There are a number of sustainability measures the zoo takes, including installing 48 solar panels, reducing its water usage with rainwater tanks, using an on-site composter to reduce its waste-to-landfill rate, transitioning to an ethical uniform supplier and an ethical textile disposal organisation, increasing the eco-sourced and sustainable products in the Zoo Shop, and switching to a carboNZero certified electricity retailer.

Wellington Zoo has also switched two of its vehicles to 100 per cent electric, and was the first zoo in the world to become CarboNZero certified, in May 2013.

While there are still many unethical zoos that don't care well for their animals, Fifield said the more progressive zoos were doing much for the environment.

Wellington Zoo chief executive Karen Fifield holds the zoos award at the annual conference. Photo / Supplied
Wellington Zoo chief executive Karen Fifield holds the zoos award at the annual conference. Photo / Supplied

"Many people don't really know this, we [progressive zoos and aquariums] are the third biggest contributor to ... field conservation in the world."

Collectively they contribute about US$350 million per year, or almost NZ$526m.

"I think some people who might criticise zoos ... don't realise progressive zoos are really leading the way.

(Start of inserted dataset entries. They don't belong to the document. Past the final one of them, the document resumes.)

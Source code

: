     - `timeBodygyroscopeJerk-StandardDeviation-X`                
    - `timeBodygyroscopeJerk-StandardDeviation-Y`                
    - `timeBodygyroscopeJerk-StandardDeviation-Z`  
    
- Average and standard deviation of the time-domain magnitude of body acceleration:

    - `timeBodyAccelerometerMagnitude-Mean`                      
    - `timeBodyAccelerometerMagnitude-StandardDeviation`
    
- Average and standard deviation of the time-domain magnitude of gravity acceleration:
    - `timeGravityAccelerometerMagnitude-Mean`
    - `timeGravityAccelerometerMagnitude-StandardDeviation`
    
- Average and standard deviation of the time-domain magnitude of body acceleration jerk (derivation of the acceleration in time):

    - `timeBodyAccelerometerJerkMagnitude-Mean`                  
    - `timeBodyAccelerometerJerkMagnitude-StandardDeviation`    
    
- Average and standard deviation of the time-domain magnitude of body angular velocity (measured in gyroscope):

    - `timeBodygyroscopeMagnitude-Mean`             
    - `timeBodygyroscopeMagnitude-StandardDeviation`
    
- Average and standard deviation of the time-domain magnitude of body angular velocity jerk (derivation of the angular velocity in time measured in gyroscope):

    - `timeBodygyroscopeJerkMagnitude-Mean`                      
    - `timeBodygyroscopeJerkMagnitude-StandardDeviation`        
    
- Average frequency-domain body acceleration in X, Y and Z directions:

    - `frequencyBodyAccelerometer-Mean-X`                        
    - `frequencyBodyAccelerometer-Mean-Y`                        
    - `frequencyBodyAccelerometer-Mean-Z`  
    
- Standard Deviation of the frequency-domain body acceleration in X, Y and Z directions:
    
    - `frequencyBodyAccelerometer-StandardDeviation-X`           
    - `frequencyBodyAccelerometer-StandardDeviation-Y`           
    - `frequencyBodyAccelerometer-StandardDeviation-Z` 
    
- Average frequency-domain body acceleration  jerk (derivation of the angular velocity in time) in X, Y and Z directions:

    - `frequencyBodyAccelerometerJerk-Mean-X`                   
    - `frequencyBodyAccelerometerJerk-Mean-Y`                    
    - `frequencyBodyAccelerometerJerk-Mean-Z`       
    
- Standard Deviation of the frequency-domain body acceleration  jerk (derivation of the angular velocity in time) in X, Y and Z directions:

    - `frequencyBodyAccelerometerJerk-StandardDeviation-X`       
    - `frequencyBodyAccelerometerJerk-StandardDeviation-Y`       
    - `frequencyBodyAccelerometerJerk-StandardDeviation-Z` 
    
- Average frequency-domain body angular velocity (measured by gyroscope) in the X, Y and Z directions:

"I think progressive zoos would really like to seriously distance ourselves from some of those organisations that do exactly what those people are saying.

"We don't condone that sort of approach at all."

Fifield is a trustee of Wild Welfare, an organisation set up to address the issue of poor captive-wild-animal welfare. The group works with substandard zoos around the world to bring them up to an acceptable animal welfare standard.

Spider monkeys wait for their porridge breakfast to be thrown for them in their enclosure at Wellington Zoo. Photo / Mark Mitchell.
Spider monkeys wait for their porridge breakfast to be thrown for them in their enclosure at Wellington Zoo. Photo / Mark Mitchell.

"We work with zoos that want to improve - and the ones that don't want to improve we want to see closed."

Progressive zoos had an important place in their communities for building love and respect for animals and encouraging sustainable and environmentally friendly practices, she said.

Seeing them work with animal welfare groups around the world "restores your faith in humanity".

"We have our place in the 21st century if we're doing those things well."

Wellington Zoo works with at least 19 conservation groups locally and worldwide.

"They are so grateful for our support," Fifield said.

Wellington Zoo has been an early adopter of sustainability efforts and according to WAZA council member Mike Barclay it was a deserving winner of the sustainability award.

A group of otters cuddle up on their heated rock during Wellington's winter. Photo / Wellington Zoo
A group of otters cuddle up on their heated rock during Wellington's winter. Photo / Wellington Zoo

"The zoo had an outstanding application for this award due to their unwavering, long-standing commitment to environmental sustainability," he said.

"Wellington Zoo has been invited to share their sustainability story with other institutions on several occasions, and this has inspired other zoos, aquariums and businesses to look at sustainability within their own organisations."